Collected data
---+---
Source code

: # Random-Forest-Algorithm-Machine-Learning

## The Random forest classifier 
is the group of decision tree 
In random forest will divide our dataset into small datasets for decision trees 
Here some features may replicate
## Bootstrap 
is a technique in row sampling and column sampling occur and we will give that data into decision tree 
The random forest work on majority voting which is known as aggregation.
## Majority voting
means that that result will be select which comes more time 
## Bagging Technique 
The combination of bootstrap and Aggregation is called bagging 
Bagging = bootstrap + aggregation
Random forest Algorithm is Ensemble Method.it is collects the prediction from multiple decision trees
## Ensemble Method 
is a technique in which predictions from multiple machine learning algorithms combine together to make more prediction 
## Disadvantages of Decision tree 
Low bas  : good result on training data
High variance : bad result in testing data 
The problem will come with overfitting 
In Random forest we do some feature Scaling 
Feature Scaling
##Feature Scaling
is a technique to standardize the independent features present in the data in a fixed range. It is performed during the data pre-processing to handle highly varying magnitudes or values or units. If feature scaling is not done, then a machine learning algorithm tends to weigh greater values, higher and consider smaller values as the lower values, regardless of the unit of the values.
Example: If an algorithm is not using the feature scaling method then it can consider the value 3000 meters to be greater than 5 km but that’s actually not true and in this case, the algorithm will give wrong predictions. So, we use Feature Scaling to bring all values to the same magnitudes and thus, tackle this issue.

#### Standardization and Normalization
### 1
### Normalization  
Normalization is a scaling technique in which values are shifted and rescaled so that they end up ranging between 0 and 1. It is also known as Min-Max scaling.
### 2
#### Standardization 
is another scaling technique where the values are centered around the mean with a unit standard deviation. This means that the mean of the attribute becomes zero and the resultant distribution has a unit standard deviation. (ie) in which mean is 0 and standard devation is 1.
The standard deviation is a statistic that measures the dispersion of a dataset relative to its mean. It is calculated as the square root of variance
---+---
WORK INSTRUCTION = Return a faithful copy of all the records above.

RESULT =
Source code

: # Random-Forest-Algorithm-Machine-Learning

## The Random forest classifier 
is the group of decision tree 
In random forest will divide our dataset into small datasets for decision trees 
Here some features may replicate
## Bootstrap 
is a technique in row sampling and column sampling occur and we will give that data into decision tree 
The random forest work on majority voting which is known as aggregation.
## Majority voting
means that that result will be select which comes more time 
## Bagging Technique 
The combination of bootstrap and Aggregation is called bagging 
Bagging = bootstrap + aggregation
Random forest Algorithm is Ensemble Method.it is collects the prediction from multiple decision trees
## Ensemble Method 
is a technique in which predictions from multiple machine learning algorithms combine together to make more prediction 
## Disadvantages of Decision tree 
Low bas  : good result on training data
High variance : bad result in testing data 
The problem will come with overfitting 
In Random forest we do some feature Scaling 
Feature Scaling
##Feature Scaling
is a technique to standardize the independent features present in the data in a fixed range. It is performed during the data pre-processing to handle highly varying magnitudes or values or units. If feature scaling is not done, then a machine learning algorithm tends to weigh greater values, higher and consider smaller values as the lower values, regardless of the unit of the values.
Example: If an algorithm is not using the feature scaling method then it can consider the value 3000 meters to be greater than 5 km but that’s actually not true and in this case, the algorithm will give wrong predictions. So, we use Feature Scaling to bring all values to the same magnitudes and thus, tackle this issue.

#### Standardization and Normalization
### 1
### Normalization  
Normalization is a scaling technique in which values are shifted and rescaled so that they end up ranging between 0 and 1. It is also known as Min-Max scaling.
### 2
#### Standardization 
is another scaling technique where the values are centered around the mean with a unit standard deviation. This means that the mean of the attribute becomes zero and the resultant distribution has a unit standard deviation. (ie) in which mean is 0 and standard devation is 1.
The standard deviation is a statistic that measures the dispersion of a dataset relative to its mean. It is calculated as the square root of variance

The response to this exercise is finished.